No free pass for Israel, Hamas in Gaza

There is no contradiction between the fact that Israel continues to occupy Gaza and that Hamas performs governmental functions there.

Gazan Tomato Export (photo credit: Ibraheem Abu Mustafa/Reuters)
Gazan Tomato Export
(photo credit: Ibraheem Abu Mustafa/Reuters)
As an expert in occupation law and the legal status of Gaza, I read with interest Hillel Neuer’s op-ed (“Hamas says Gaza ‘not occupied’; UN disagrees,” January 5) equating continued recognition of the occupation of Gaza with what he terms “Palestinian helplessness.”
Neuer calls upon the United Nations to adopt a position reportedly articulated by a Hamas official, namely that Israel’s occupation of Gaza has ended.
Putting aside the question of whether the UN should look to Hamas as an authority on international law, there is a troubling error in Neuer’s assumption that acknowledging Israel’s continued occupation of Gaza absolves Palestinian officials of responsibility for their actions. There is no contradiction between saying Gaza is occupied and holding Hamas accountable for governmental functions there.
While Israel withdrew its permanent military presence and civilian settlers from Gaza in 2005, it continues to maintain many facets of control. These include control of movement into and out of Gaza, the Palestinian population registry (including who is a resident of Gaza and who may enter and leave), and most importantly, taxation.
A recent position paper by the Israeli human rights organization Gisha argues that while the significant reduction in Israeli control over Gaza reduces Israeli responsibility, the law of occupation still holds Israel accountable for the aspects of civilian life dependent on movement of people and goods. Conversely, the law of occupation authorizes Israel to impose security restrictions – for example, to ban air and maritime traffic and insist on inspecting all goods entering and leaving the Strip.
IT IS not only the UN that considers Gaza to be occupied. So does the United States, the EU, the International Committee of the Red Cross and prominent Israeli international law experts such as Professor Yoram Dinstein. Even those who believe that Israel’s occupation of Gaza has ended – including Israel’s Supreme Court – still impose on Israel obligations toward the civilian population in Gaza, as a result of its continued control over Gaza’s crossings and because of the dependence cultivated in Gaza on Israel for its economy, infrastructure, health system, and other civilian institutions.

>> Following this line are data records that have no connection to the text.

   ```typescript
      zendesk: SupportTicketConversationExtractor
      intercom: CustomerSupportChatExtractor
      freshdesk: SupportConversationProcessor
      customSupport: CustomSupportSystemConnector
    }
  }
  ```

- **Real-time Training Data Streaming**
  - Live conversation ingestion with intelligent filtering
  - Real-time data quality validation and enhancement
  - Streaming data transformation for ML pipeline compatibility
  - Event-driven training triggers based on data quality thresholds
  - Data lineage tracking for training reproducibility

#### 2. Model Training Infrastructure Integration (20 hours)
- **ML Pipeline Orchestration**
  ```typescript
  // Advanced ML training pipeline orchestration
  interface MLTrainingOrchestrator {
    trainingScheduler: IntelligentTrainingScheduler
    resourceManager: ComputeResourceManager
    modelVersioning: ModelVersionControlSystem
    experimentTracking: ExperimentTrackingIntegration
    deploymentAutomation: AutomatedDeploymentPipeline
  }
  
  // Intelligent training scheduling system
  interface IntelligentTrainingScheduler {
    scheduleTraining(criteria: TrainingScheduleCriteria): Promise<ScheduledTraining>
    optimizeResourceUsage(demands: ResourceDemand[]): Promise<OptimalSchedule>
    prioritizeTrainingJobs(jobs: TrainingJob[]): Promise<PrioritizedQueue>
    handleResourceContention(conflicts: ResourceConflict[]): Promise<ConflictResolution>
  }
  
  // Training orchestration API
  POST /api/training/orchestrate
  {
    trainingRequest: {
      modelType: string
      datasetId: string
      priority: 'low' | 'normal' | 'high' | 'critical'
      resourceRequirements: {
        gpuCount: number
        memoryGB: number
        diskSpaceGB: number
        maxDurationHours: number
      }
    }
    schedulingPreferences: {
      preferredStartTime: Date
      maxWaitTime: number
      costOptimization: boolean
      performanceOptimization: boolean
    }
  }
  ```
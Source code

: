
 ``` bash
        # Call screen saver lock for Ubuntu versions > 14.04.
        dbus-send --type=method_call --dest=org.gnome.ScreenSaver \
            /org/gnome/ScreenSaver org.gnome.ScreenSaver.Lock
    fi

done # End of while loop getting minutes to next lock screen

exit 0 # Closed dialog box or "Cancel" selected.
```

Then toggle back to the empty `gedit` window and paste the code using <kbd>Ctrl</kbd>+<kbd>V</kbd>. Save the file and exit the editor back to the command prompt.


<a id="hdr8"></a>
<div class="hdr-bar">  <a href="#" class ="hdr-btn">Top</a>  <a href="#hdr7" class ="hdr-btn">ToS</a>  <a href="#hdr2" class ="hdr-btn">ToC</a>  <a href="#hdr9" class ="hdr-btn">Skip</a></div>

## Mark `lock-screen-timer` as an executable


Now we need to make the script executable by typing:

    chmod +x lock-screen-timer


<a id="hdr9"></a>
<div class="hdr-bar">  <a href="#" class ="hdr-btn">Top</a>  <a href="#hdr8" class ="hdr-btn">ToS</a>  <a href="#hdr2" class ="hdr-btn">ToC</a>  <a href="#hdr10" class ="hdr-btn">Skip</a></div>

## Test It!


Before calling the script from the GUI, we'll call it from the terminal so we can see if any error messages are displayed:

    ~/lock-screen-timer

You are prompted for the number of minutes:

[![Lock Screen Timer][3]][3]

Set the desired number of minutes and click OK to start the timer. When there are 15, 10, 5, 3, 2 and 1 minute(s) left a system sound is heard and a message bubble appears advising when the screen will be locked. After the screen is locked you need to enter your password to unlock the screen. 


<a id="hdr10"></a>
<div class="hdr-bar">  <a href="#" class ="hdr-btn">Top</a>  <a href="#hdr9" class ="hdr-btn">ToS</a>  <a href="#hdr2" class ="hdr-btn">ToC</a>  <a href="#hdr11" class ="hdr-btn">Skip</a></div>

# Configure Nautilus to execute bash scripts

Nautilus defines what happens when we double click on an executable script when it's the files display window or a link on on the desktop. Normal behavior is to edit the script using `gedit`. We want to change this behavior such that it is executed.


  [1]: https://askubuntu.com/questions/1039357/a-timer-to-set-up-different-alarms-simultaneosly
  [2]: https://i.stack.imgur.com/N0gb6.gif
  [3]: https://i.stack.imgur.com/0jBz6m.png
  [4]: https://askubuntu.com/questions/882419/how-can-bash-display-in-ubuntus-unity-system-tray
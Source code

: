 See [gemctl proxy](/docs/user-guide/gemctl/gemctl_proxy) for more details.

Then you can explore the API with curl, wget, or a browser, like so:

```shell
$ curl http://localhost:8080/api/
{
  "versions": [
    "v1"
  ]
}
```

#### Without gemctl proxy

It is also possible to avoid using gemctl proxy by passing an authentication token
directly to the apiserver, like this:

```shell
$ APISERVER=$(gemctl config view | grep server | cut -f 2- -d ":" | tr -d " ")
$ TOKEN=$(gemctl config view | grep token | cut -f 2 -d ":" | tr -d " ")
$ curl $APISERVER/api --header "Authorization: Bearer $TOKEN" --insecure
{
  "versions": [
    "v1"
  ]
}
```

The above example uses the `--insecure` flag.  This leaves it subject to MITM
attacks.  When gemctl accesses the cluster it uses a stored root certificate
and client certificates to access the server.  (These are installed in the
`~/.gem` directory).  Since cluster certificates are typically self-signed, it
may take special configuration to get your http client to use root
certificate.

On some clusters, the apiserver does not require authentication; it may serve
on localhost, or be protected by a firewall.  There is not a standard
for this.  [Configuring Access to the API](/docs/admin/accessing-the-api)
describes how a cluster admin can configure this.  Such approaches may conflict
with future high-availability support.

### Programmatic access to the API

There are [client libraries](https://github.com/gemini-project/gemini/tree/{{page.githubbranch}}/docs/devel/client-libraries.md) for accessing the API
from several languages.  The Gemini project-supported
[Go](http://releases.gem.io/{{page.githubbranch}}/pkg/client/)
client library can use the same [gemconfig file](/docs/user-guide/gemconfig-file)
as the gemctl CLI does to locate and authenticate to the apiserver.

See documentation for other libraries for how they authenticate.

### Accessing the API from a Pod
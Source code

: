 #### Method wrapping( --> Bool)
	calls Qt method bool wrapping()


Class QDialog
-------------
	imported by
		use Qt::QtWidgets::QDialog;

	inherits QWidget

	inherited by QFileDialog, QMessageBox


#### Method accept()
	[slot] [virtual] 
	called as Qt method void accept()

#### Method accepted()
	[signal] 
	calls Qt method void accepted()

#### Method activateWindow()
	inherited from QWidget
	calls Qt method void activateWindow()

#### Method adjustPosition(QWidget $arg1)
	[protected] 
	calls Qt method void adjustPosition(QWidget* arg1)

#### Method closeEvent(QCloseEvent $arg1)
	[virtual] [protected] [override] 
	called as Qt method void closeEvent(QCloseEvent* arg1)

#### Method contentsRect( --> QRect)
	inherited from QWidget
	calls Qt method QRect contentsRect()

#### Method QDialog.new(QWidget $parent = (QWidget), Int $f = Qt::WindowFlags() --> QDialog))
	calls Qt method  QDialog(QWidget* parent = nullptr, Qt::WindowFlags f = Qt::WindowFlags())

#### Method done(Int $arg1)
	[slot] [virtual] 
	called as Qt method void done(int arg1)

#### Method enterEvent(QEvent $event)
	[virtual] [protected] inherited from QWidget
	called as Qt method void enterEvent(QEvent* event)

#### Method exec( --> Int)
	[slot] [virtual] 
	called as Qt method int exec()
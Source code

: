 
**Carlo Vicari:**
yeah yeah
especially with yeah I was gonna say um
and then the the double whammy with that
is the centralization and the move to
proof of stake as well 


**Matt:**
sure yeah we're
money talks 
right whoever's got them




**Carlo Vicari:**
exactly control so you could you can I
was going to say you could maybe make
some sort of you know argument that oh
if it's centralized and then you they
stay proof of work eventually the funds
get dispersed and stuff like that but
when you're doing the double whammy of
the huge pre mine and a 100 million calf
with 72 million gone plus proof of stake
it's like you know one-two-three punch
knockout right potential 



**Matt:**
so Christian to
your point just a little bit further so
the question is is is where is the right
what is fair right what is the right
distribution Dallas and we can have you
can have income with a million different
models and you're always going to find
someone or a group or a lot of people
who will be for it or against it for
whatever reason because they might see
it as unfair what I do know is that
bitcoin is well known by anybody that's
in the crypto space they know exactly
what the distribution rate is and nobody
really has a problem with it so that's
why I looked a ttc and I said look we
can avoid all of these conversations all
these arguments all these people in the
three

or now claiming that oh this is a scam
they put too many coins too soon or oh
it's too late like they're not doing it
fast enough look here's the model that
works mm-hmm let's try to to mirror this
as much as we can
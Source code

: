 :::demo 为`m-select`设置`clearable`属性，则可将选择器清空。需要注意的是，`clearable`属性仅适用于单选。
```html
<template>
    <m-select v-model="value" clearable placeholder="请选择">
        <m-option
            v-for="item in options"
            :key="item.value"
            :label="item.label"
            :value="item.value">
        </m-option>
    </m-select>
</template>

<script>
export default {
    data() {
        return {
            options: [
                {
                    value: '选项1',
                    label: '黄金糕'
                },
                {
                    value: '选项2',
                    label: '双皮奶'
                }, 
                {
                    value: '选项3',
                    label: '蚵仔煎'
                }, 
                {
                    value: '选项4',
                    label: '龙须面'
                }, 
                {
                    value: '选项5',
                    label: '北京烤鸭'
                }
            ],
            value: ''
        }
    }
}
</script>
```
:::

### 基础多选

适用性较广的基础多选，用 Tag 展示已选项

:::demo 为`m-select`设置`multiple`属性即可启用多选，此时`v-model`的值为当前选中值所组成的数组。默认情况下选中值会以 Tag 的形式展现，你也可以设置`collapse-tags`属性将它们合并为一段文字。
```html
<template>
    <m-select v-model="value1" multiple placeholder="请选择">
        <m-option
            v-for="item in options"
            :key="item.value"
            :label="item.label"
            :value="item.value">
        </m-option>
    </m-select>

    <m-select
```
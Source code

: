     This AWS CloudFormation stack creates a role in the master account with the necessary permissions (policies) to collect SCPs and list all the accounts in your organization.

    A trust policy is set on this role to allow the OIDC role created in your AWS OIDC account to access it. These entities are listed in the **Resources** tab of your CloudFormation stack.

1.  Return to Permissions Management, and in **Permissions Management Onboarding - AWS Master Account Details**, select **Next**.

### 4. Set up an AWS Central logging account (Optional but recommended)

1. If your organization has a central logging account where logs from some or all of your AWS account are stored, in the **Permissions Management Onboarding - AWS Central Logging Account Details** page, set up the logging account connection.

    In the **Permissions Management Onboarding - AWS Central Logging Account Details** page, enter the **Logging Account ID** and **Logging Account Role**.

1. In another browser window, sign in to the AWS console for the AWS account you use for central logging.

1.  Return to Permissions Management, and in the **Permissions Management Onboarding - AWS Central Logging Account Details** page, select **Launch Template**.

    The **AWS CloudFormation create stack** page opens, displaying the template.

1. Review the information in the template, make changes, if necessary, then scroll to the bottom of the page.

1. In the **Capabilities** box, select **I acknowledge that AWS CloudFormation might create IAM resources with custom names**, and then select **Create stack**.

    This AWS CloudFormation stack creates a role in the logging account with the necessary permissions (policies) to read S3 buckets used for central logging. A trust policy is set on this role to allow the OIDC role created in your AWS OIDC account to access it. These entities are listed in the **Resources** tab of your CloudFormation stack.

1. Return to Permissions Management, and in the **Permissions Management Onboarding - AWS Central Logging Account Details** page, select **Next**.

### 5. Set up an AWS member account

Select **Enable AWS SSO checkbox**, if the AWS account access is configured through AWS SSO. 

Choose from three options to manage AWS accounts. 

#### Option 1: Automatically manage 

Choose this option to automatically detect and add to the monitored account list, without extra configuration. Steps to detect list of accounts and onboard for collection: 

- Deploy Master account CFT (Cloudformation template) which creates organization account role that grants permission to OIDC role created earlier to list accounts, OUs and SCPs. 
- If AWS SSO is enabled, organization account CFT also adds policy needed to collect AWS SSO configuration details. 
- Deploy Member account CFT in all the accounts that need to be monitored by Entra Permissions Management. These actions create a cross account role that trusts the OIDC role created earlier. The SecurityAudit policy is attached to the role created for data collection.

The fact that Hamas performs many governmental functions in Gaza does not stand in contradiction to Israel’s occupation.
For example, Hamas is responsible for the content of classroom instruction in Gaza, because it runs the Ministry of Education.
But Israel controls whether new schools will be built – by virtue of its control over the entrance of construction materials – and it influences the quality of teaching, by controlling whether educators will be permitted to travel between Gaza and the West Bank for training.
Despite important changes in its policy toward Gaza, Israel continues to impose crippling restrictions on the entrance of construction materials, ban the exit of goods to their natural markets in Israel and the West Bank, and minimize travel of persons between Gaza and the West Bank – in the vast majority of cases, where no security risk is posed by the individual or item.
The ban on gravel and cement – treated as civilian items under Israeli and international legislation – cannot be explained by security concerns, given that the Hamas regime accesses construction materials freely via the tunnels. The refusal to allow a furniture maker in Gaza to sell desks to a school in the West Bank cannot be explained by security, because Israel clears small quantities of export for transit to Europe via Israeli ports, but refuses to allow the same goods to reach the West Bank.
Israel’s ban on Gaza residents accessing universities in the West Bank is similarly divorced from concrete security concerns, because the ban applies even if the students pass stringent Shin Bet (Israel Security Agency) background checks and agree to travel via Egypt and Jordan.
The law of occupation requires Israel to allow the free flow of people and goods into and out of Gaza, subject to individual security inspections. At the same time, the international law of human rights demands the accountability of Hamas, including for the protection of the rights of Gaza residents to freedom of movement.
I am proud to work with Palestinian human rights organizations in Gaza courageously resisting Hamas-imposed restrictions, including blocking travel in the rare cases in which students and professionals do receive Israeli permits to travel to the West Bank.
Limiting travel restrictions to those narrowly necessary for security – by Israel and Hamas – would not only bring their policies into conformity with international law, it would also allow the kind of economic, educational and social development in Gaza that is the key to a better future in the region.
The author is executive director of Gisha- Legal Center for Freedom of Movement.